Сухонькая, маленькая, она сказала и свернула в переулок, хотя Сусанне отчего-то захотелось подойти к ней и перемолвиться еще хоть парой слов.
* * *
Бывает же так – чего хотел, о чем шептал с закрытыми глазами, взяло да сбылось.
Мешал ему старший братец, ой как мешал. Всякий тыкал ему: «Ты обалдуй, а старший братец твой… Петр то, Петр се!»
Семьянин добрый, отец двух сынков – даром что один из них Ромахин. А женка… У него, Ромахи, украдена!
Петр десятник. Все уважают его.

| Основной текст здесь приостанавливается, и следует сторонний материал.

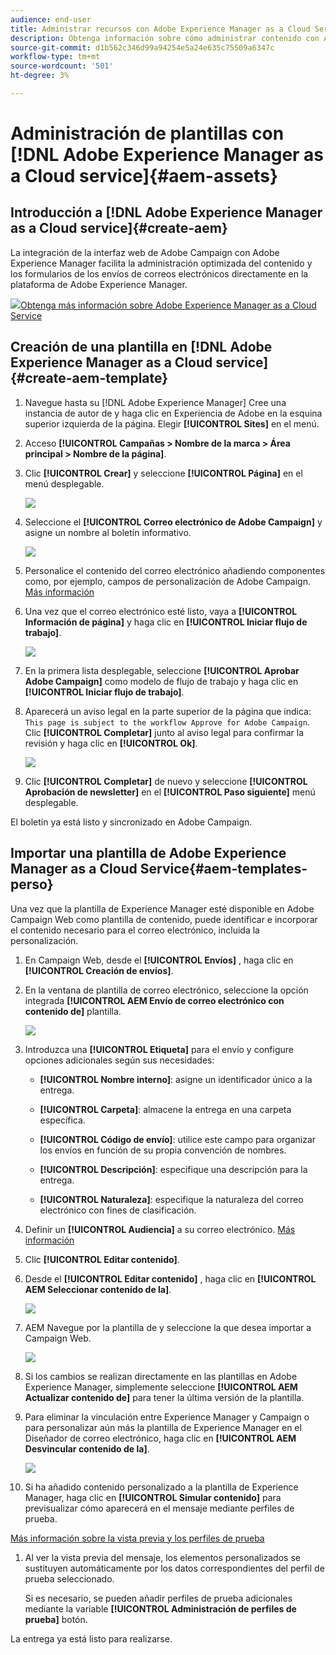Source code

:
 ```yaml
---
audience: end-user
title: Administrar recursos con Adobe Experience Manager as a Cloud Service
description: Obtenga información sobre cómo administrar contenido con Adobe Experience Manager as a Cloud Service
source-git-commit: d1b562c346d99a94254e5a24e635c75509a6347c
workflow-type: tm+mt
source-wordcount: '501'
ht-degree: 3%

---
```


# Administración de plantillas con [!DNL Adobe Experience Manager as a Cloud service]{#aem-assets}

## Introducción a [!DNL Adobe Experience Manager as a Cloud service]{#create-aem}

La integración de la interfaz web de Adobe Campaign con Adobe Experience Manager facilita la administración optimizada del contenido y los formularios de los envíos de correos electrónicos directamente en la plataforma de Adobe Experience Manager.

![](assets/do-not-localize/book.png)[Obtenga más información sobre Adobe Experience Manager as a Cloud Service](https://experienceleague.adobe.com/docs/experience-manager-cloud-service/content/sites/authoring/getting-started/quick-start.html?lang=en)

## Creación de una plantilla en [!DNL Adobe Experience Manager as a Cloud service]{#create-aem-template}

1. Navegue hasta su [!DNL Adobe Experience Manager] Cree una instancia de autor de y haga clic en Experiencia de Adobe en la esquina superior izquierda de la página. Elegir **[!UICONTROL Sites]** en el menú.

1. Acceso **[!UICONTROL Campañas > Nombre de la marca > Área principal > Nombre de la página]**.

1. Clic **[!UICONTROL Crear]** y seleccione **[!UICONTROL Página]** en el menú desplegable.

   ![](assets/aem_1.png)

1. Seleccione el **[!UICONTROL Correo electrónico de Adobe Campaign]** y asigne un nombre al boletín informativo.

   ![](assets/aem_2.png)

1. Personalice el contenido del correo electrónico añadiendo componentes como, por ejemplo, campos de personalización de Adobe Campaign. [Más información](https://experienceleague.adobe.com/docs/experience-manager-65/content/sites/authoring/aem-adobe-campaign/campaign.html?lang=en#editing-email-content)

1. Una vez que el correo electrónico esté listo, vaya a **[!UICONTROL Información de página]** y haga clic en **[!UICONTROL Iniciar flujo de trabajo]**.

   ![](assets/aem_3.png)

1. En la primera lista desplegable, seleccione **[!UICONTROL Aprobar Adobe Campaign]** como modelo de flujo de trabajo y haga clic en **[!UICONTROL Iniciar flujo de trabajo]**.

1. Aparecerá un aviso legal en la parte superior de la página que indica: `This page is subject to the workflow Approve for Adobe Campaign`. Clic **[!UICONTROL Completar]** junto al aviso legal para confirmar la revisión y haga clic en **[!UICONTROL Ok]**.

   ![](assets/aem_4.png)

1. Clic **[!UICONTROL Completar]** de nuevo y seleccione **[!UICONTROL Aprobación de newsletter]** en el **[!UICONTROL Paso siguiente]** menú desplegable.

El boletín ya está listo y sincronizado en Adobe Campaign.

## Importar una plantilla de Adobe Experience Manager as a Cloud Service{#aem-templates-perso}

Una vez que la plantilla de Experience Manager esté disponible en Adobe Campaign Web como plantilla de contenido, puede identificar e incorporar el contenido necesario para el correo electrónico, incluida la personalización.

1. En Campaign Web, desde el **[!UICONTROL Envíos]** , haga clic en **[!UICONTROL Creación de envíos]**.

1. En la ventana de plantilla de correo electrónico, seleccione la opción integrada **[!UICONTROL AEM Envío de correo electrónico con contenido de]** plantilla.

   ![](assets/aem_5.png)

1. Introduzca una **[!UICONTROL Etiqueta]** para el envío y configure opciones adicionales según sus necesidades:

   * **[!UICONTROL Nombre interno]**: asigne un identificador único a la entrega.

   * **[!UICONTROL Carpeta]**: almacene la entrega en una carpeta específica.

   * **[!UICONTROL Código de envío]**: utilice este campo para organizar los envíos en función de su propia convención de nombres.

   * **[!UICONTROL Descripción]**: especifique una descripción para la entrega.

   * **[!UICONTROL Naturaleza]**: especifique la naturaleza del correo electrónico con fines de clasificación.

1. Definir un **[!UICONTROL Audiencia]** a su correo electrónico. [Más información](../email/create-email.md#define-audience)

1. Clic **[!UICONTROL Editar contenido]**.

1. Desde el **[!UICONTROL Editar contenido]** , haga clic en **[!UICONTROL AEM Seleccionar contenido de la]**.

   ![](assets/aem_6.png)

1. AEM Navegue por la plantilla de y seleccione la que desea importar a Campaign Web.

   ![](assets/aem_8.png)

1. Si los cambios se realizan directamente en las plantillas en Adobe Experience Manager, simplemente seleccione **[!UICONTROL AEM Actualizar contenido de]** para tener la última versión de la plantilla.

1. Para eliminar la vinculación entre Experience Manager y Campaign o para personalizar aún más la plantilla de Experience Manager en el Diseñador de correo electrónico, haga clic en **[!UICONTROL AEM Desvincular contenido de la]**.

   ![](assets/aem_9.png)

1. Si ha añadido contenido personalizado a la plantilla de Experience Manager, haga clic en **[!UICONTROL Simular contenido]** para previsualizar cómo aparecerá en el mensaje mediante perfiles de prueba.

[Más información sobre la vista previa y los perfiles de prueba](../preview-test/preview-content.md)

1. Al ver la vista previa del mensaje, los elementos personalizados se sustituyen automáticamente por los datos correspondientes del perfil de prueba seleccionado.

   Si es necesario, se pueden añadir perfiles de prueba adicionales mediante la variable **[!UICONTROL Administración de perfiles de prueba]** botón.

La entrega ya está listo para realizarse.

Будто апостол Петр, а не обычная казачья рожа.
А как он там, на Чанах, рубил ворогов, как зашел в ту воду – словно бы и не боялся ничего, будто верил в неуязвимость свою, в бессмертие!..
Ромаха помнил. Хотел бы забыть, а помнил…
Товарищи с братнина десятка донимали его долго. Оводы – и те спокойней.
– Порубили Петра? А ежели уцелел чудом? Мог ведь, а? – беспокоился Афоня. А почему, неведомо. Он ведь в выигрыше: десятником при Петре бы никогда не стал, недотягивал.
– Отчего ты Петру не подсобил? Видел, что на него враг идет. Отчего стоял да глядел? – рычал Богдашка. Мал щенок, да зубаст. – Он тебе помогал всегда… От смерти спасал. Весь Тобольск знает, как тебя съесть хотели, а Петр заступился. А ты!.. Отчего стоял?!
Да, стоял. Мог бы ответить ворогам, прикрыть спину братцу, а он с места сдвинуться не мог, будто путами руки да ноги стянули.
Ужели струсил?
Ослабел?
Обезумел от жары, от схватки, бесконечной, страшной, когда неясно было, удастся ли одолеть татарву или пасть там же, на берегу проклятого соленого озера, без вести да без чести?
А может, понял, что меч басурманский освободит его от вечного соперника, от ворога, что хуже Кучума?
Нет, не было такого…
А как было – Бог весть.
Он пожевал горького зелья и сплюнул.
Устал после долгого дня. Сначала Афонин десяток собирал снопы с пашенных в государевы амбары, ловил беглых литвинов, что утекли с Панина бугра и грабили деревни Рождественского погоста. А потом Ромаха – уже безо всякого десятка – рубил дрова на подворье Петра, верней, вдовы его, да не разгибая спины.
Оголодал, словно пес бездомный. Озлился на все – стылую непогодь, жизнь свою поганую – уж сколько лет, а все спит в караульне…
– Ты иди к столу, Роман. Я щец сварила, отведай.
Она сверкнула из-под темного убруса синими своими глазами, махнула длинным рукавом – и верно, накрыла стол, застелила скатертью, словно дорогому гостю.
Хлеб был мягок, словно бабья грудь. Щи наваристые, с мясцом да щавелем, заправлены сметаной да с яйцом вареным – так есть бы всякий вечер!
Сусанка присела напротив, подперла рукой щеку, да не на Ромаху любовалась, глядела куда-то мимо.
Детишки крутились рядом, у печи. Тимошка, славный его сынок, опять бедокурил: вздумал здоровенного усатого кота впрячь, словно лошадь, в махонькие санки, смастеренные для Петровой дочки. Грохот, крики, визг девчонки, шипение кота… Петр давно бы прикрикнул, а они, Ромаха с Сусанкой, сидели молча, словно им до того и не было дела.
– Ежели обижает кто тебя иль детишек… Иль беда какая… Помочь надобно, не молчи, – сказал он наконец после сытой отрыжки, вытерев рукавом рот. – Знают, что я тебя в обиду не дам, потому…
Он не смог закончить это «потому». Петрова вдова так глянула на него, что ежели бы не доел, так кусок застрял поперек горла.
– Ежели можешь подсобить мне, благодарна. А о большем и не думай.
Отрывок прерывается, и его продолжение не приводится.